§ What the task requires
Give back the records below exactly, omitting the pictures.

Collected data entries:
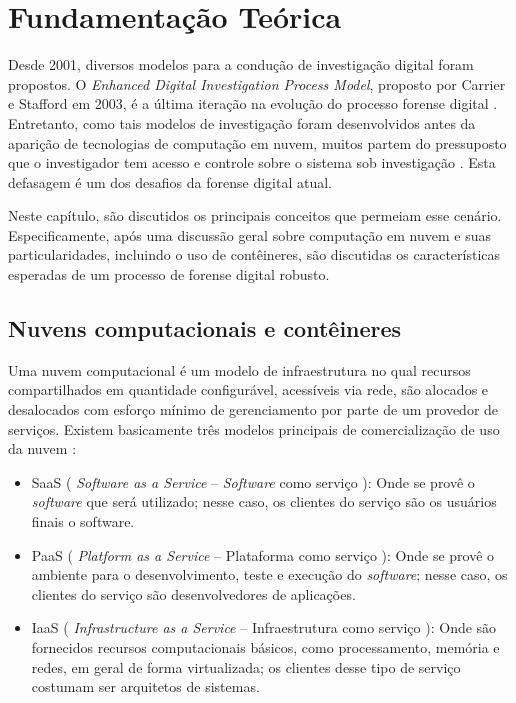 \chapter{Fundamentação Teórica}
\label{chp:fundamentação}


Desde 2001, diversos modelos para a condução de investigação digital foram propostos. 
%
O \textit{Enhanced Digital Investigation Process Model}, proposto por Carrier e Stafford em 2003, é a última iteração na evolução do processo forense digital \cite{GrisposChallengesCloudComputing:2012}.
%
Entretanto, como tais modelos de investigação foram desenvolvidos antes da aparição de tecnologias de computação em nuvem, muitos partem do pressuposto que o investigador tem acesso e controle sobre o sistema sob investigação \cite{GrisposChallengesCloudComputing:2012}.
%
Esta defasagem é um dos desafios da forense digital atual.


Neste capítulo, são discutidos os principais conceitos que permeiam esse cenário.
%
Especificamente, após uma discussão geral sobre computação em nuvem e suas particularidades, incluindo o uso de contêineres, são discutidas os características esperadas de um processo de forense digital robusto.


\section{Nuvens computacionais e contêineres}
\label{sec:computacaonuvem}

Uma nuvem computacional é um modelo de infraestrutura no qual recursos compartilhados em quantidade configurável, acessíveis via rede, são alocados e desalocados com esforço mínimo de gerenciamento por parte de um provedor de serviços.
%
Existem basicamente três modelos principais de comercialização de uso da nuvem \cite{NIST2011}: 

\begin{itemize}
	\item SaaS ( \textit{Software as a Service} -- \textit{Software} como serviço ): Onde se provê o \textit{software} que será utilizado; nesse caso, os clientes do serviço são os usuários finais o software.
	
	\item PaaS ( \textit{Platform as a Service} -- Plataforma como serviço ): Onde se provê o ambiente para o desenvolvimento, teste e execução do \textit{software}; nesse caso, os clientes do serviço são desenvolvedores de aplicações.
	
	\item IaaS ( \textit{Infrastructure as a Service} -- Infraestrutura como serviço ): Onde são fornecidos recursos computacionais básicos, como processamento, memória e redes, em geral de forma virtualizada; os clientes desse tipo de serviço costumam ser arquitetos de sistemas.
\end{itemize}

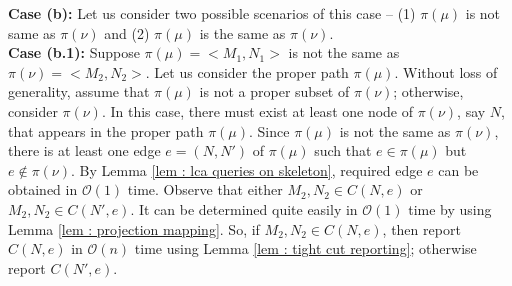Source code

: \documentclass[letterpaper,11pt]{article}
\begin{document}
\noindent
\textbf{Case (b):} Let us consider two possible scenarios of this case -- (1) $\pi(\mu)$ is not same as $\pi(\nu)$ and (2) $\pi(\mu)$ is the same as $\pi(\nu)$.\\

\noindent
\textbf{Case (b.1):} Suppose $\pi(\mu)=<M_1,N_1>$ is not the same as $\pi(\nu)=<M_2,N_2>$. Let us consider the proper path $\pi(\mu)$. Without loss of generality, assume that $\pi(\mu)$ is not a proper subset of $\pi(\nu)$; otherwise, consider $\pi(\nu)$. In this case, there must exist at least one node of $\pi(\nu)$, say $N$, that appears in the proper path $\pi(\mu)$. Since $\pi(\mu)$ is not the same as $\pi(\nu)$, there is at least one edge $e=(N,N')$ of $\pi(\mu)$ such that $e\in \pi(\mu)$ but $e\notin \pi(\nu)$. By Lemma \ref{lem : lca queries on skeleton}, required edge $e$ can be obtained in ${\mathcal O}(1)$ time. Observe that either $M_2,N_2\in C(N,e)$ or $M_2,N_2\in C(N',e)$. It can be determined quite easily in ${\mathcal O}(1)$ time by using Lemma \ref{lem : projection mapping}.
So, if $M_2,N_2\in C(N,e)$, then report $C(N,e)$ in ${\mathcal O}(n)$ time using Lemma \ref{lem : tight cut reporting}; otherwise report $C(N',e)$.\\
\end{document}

§ Output of the exercise
 \chapter{Fundamentação Teórica}
\label{chp:fundamentação}


Desde 2001, diversos modelos para a condução de investigação digital foram propostos. 
%
O \textit{Enhanced Digital Investigation Process Model}, proposto por Carrier e Stafford em 2003, é a última iteração na evolução do processo forense digital \cite{GrisposChallengesCloudComputing:2012}.
%
Entretanto, como tais modelos de investigação foram desenvolvidos antes da aparição de tecnologias de computação em nuvem, muitos partem do pressuposto que o investigador tem acesso e controle sobre o sistema sob investigação \cite{GrisposChallengesCloudComputing:2012}.
%
Esta defasagem é um dos desafios da forense digital atual.


Neste capítulo, são discutidos os principais conceitos que permeiam esse cenário.
%
Especificamente, após uma discussão geral sobre computação em nuvem e suas particularidades, incluindo o uso de contêineres, são discutidas os características esperadas de um processo de forense digital robusto.


\section{Nuvens computacionais e contêineres}
\label{sec:computacaonuvem}

Uma nuvem computacional é um modelo de infraestrutura no qual recursos compartilhados em quantidade configurável, acessíveis via rede, são alocados e desalocados com esforço mínimo de gerenciamento por parte de um provedor de serviços.
%
Existem basicamente três modelos principais de comercialização de uso da nuvem \cite{NIST2011}: 

\begin{itemize}
	\item SaaS ( \textit{Software as a Service} -- \textit{Software} como serviço ): Onde se provê o \textit{software} que será utilizado; nesse caso, os clientes do serviço são os usuários finais o software.
	
	\item PaaS ( \textit{Platform as a Service} -- Plataforma como serviço ): Onde se provê o ambiente para o desenvolvimento, teste e execução do \textit{software}; nesse caso, os clientes do serviço são desenvolvedores de aplicações.
	
	\item IaaS ( \textit{Infrastructure as a Service} -- Infraestrutura como serviço ): Onde são fornecidos recursos computacionais básicos, como processamento, memória e redes, em geral de forma virtualizada; os clientes desse tipo de serviço costumam ser arquitetos de sistemas.
\end{itemize}

Source code

: \documentclass[letterpaper,11pt]{article}
\begin{document}
\noindent
\textbf{Case (b):} Let us consider two possible scenarios of this case -- (1) $\pi(\mu)$ is not same as $\pi(\nu)$ and (2) $\pi(\mu)$ is the same as $\pi(\nu)$.\\

\noindent
\textbf{Case (b.1):} Suppose $\pi(\mu)=<M_1,N_1>$ is not the same as $\pi(\nu)=<M_2,N_2>$. Let us consider the proper path $\pi(\mu)$. Without loss of generality, assume that $\pi(\mu)$ is not a proper subset of $\pi(\nu)$; otherwise, consider $\pi(\nu)$. In this case, there must exist at least one node of $\pi(\nu)$, say $N$, that appears in the proper path $\pi(\mu)$. Since $\pi(\mu)$ is not the same as $\pi(\nu)$, there is at least one edge $e=(N,N')$ of $\pi(\mu)$ such that $e\in \pi(\mu)$ but $e\notin \pi(\nu)$. By Lemma \ref{lem : lca queries on skeleton}, required edge $e$ can be obtained in ${\mathcal O}(1)$ time. Observe that either $M_2,N_2\in C(N,e)$ or $M_2,N_2\in C(N',e)$. It can be determined quite easily in ${\mathcal O}(1)$ time by using Lemma \ref{lem : projection mapping}.
So, if $M_2,N_2\in C(N,e)$, then report $C(N,e)$ in ${\mathcal O}(n)$ time using Lemma \ref{lem : tight cut reporting}; otherwise report $C(N',e)$.\\
\end{document}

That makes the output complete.